A grandi linee:
Interessantissima variante che da Scalorbi sale verso la Cima Carega sfruttando l'immensa cresta rocciosa del Monte Obante. Quest'itinerario sfrutta 3 diversi sentieri: un piccolo tratto del 109, uno del 195 del Fumante, e interamente il 196, che però è stato chiuso all'altezza di Bocchetta dei Fondi (altrimenti proseguirebbe fino a Bocchetta Mosca). Variante panoramica, a tratti un pò aerea, la consiglio a chi vuole provare qualche emozione in più nella salita a Cima Carega.
Difficoltà:
EE escursionisti esperti
Tempi di Percorrenza:
1 ora
Dislivello:
264 metri
Come raggiungerlo:
Per chi viene da Verona, utilizzare la strada Revolto-Scalorbi, descritta QUI.
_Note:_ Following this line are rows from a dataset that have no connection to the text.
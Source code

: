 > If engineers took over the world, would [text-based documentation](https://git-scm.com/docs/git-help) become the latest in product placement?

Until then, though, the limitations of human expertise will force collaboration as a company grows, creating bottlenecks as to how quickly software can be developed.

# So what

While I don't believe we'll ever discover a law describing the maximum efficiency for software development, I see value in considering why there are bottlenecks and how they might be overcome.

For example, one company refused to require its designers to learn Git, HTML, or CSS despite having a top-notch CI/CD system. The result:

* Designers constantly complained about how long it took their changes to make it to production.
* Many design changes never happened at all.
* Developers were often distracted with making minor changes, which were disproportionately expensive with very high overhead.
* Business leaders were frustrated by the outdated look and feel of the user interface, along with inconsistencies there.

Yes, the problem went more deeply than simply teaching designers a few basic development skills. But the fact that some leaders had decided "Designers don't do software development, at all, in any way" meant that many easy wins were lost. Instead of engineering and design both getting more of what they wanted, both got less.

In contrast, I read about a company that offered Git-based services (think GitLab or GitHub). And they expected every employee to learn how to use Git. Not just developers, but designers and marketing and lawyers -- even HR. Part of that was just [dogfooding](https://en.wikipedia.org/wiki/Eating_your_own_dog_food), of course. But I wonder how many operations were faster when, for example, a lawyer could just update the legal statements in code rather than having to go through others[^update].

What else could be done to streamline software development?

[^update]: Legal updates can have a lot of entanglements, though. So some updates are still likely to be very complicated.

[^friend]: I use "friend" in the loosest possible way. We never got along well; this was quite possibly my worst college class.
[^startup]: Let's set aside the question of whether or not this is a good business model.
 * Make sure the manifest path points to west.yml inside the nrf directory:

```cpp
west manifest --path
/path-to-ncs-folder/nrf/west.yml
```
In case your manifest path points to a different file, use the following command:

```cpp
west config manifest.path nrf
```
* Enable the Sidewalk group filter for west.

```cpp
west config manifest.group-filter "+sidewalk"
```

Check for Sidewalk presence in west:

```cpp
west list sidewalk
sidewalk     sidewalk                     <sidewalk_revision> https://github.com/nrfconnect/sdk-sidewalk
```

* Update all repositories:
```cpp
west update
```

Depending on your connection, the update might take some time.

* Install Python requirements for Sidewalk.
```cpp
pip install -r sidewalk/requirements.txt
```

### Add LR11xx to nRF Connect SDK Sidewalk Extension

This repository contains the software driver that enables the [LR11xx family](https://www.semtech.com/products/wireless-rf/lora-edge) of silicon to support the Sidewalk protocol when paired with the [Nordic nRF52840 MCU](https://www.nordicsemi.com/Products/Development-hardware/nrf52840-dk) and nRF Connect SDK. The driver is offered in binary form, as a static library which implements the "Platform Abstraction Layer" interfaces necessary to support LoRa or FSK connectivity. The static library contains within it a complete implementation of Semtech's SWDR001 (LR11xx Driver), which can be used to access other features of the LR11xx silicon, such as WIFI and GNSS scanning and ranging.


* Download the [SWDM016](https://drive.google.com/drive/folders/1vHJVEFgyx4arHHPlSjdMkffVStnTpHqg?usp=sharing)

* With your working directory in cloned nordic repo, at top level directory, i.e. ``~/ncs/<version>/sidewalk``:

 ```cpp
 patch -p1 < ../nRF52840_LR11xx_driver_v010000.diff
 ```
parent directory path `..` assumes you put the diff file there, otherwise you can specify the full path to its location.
Per chi viene da Vicenza, da Recoaro Terme seguire le indicazioni per il Rifugio Battisti, poi perorrere i sentieri 105 inizialmente e poi il 114 del Vajo Pelagatta.Per chi viene da Trento (soluzioni scomode), raggiungere il Passo Campogrosso a proprio rischio e pericolo (dal lato trentino la strada è vietata al transito) oppure dalla Val dei Ronchi.
Descrizione:
Dal Passo Pelagatta (appena dietro al Rifugio Scalorbi) guardate in direzione del crinale alla vostra sinistra e noterete una traccia appena sotto la parete: seguitela e comincierete a salire un ghiaione con pendenza decisa che ci permetterà di collegarci al sentiero 109 un pò più in alto. Percorse poche decine di metri su questo sentiero, noteremo sulla destra, un cananlino con una traccia davvero esigua che ci porterà direttamente sulla cresta dell'Obante, precisamente ad una forcelletta in vista delle famose Guglie del Fumante. Da qui il sentiero si fa più chiaro e prosegue fino all'allacciamento col 195 "Sentiero Alto del Fumante". Noi proeguiamo dritto lungo la cresta che si fa sempre più rocciosa ed aerea (sulla nostra destra si apre il Prà degli Angeli, ma molti metri più in giù) fino ad arrivare in un punto dove la traccia sembra interrompersi di colpo. In realtà seguendola vedrete che si inerpica esattamente all'interno dello spacco e con semplicissima arrampicata ci porta sul fondo e risale dall'altra parte della forcella. Da qui il sentiero, seppur non in maniera sempre intuitiva e comoda, prosegue fino alla vetta dell'Obante, dove troveremo un tubo incassato nella roccia che contiene il libro di vetta. Dopo una bella firma, terminiamo la variante scendendo alla Bocchetta dei Fondi. Il sentiero proseguirebbe fino a Bocchetta Mosca ma un cartello ci indica che è chiuso e ci riportiamo quindi sul 109.
ECCO ALCUNE FOTO DELLA VARIANTE 196
Come proseguire:
Da qui l'ovvia scelta è la Cima Carega. Non potete sbagliare.